NASA Administrator Bill Nelson and NSF Director Sethuraman Panchanathan pictured testifying before the Senate Appropriations Committee

NASA Administrator Bill Nelson and NSF Director Sethuraman Panchanathan pictured testifying before the Senate Appropriations Committee in 2022. The duo is appearing before the same committee again this week.

(Senate Appropriations Committee)

House Seeks 6% Overall Cut to Non-Defense Programs

The House Appropriations Committee is meeting Thursday to approve its plans to propose a 6% cut to non-defense spending and a 1% increase to defense spending for fiscal year 2025. Committee Chair Tom Cole (R–OK) announced the toplines last week as well as preliminary budget allocations for the panel’s 12 subcommittees that together draft the federal discretionary budget. He also released the committee’s schedule for advancing the spending bills. The subcommittee that funds NASA, the National Science Foundation, and the Commerce Department plans to advance its spending proposals on June 12, and the subcommittee for the Department of Energy plans to advance its proposals on June 28. Reacting to the allocations, Democrats on the committee stated they will not support anything less than a 1% increase to non-defense spending.

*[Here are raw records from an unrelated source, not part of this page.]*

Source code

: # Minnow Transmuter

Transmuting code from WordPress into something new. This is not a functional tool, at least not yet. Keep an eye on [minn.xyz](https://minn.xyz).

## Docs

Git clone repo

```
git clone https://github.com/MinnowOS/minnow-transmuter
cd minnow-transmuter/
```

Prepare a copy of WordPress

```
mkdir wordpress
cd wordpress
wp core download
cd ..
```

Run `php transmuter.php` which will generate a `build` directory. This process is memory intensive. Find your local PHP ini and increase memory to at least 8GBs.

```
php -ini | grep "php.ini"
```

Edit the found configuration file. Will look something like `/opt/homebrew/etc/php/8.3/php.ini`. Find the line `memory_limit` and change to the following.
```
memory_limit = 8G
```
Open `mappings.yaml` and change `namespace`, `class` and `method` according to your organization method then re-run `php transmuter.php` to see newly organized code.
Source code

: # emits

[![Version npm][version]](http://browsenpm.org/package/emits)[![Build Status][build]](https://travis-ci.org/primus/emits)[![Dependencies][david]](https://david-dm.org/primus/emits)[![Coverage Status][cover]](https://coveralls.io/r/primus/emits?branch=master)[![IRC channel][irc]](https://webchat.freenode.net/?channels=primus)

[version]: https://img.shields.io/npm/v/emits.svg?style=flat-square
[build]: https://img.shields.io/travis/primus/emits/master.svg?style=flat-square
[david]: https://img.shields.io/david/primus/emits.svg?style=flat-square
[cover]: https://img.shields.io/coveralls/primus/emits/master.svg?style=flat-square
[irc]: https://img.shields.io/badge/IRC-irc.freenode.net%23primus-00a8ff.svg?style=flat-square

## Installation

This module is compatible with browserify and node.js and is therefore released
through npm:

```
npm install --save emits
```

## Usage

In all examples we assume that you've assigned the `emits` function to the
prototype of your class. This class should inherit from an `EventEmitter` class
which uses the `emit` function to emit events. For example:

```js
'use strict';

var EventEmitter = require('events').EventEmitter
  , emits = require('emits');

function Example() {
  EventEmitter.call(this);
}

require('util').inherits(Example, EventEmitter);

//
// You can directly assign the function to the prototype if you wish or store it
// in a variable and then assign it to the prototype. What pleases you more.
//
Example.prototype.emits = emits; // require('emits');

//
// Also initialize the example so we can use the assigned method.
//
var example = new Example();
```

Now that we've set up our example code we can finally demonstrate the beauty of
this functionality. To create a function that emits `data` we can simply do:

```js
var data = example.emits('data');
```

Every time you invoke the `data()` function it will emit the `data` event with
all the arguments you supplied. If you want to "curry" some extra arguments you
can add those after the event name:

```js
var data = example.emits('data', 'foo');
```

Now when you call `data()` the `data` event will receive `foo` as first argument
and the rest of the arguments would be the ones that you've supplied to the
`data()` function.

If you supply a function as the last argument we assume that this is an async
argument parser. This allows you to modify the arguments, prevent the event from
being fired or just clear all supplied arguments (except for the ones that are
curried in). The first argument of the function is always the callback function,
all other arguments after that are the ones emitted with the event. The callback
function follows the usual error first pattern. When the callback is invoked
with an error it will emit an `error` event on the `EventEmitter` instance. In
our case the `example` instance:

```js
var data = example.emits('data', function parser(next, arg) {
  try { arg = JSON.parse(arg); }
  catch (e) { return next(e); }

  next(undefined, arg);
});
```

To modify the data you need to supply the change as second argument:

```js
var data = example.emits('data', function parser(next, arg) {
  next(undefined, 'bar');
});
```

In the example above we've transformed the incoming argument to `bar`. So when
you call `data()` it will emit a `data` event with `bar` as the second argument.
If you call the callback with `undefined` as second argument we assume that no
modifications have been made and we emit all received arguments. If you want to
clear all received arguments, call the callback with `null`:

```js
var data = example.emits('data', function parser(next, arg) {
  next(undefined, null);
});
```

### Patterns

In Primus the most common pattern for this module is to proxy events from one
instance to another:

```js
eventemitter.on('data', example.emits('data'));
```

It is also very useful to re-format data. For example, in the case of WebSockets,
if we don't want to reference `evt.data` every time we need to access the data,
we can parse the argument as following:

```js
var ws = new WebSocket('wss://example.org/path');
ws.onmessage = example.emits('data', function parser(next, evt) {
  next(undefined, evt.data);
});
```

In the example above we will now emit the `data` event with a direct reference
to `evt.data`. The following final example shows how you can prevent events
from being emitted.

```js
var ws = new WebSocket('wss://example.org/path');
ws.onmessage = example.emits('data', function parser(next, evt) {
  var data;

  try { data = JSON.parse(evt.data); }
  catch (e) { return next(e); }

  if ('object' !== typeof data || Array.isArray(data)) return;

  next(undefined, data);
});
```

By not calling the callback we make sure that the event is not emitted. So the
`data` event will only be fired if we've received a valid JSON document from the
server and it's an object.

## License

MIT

Meanwhile, leaders of various science agencies will testify this week on their budget request for fiscal year 2025. The heads of NASA and the National Science Foundation will appear together on Thursday before the Senate Appropriations Committee, which will also hear from leaders of the Department of Energy on Wednesday and the National Institutes of Health on Thursday. The head of the National Institute of Standards and Technology will appear before the House Science Committee on Wednesday, following a hearing last week focused on NSF. At that event, the former chair of NSF’s board, Dan Reed, testified that a 6% cut to NSF would be “devastating” to the agency, coming on the heels of the 8% cut it received for the current fiscal year.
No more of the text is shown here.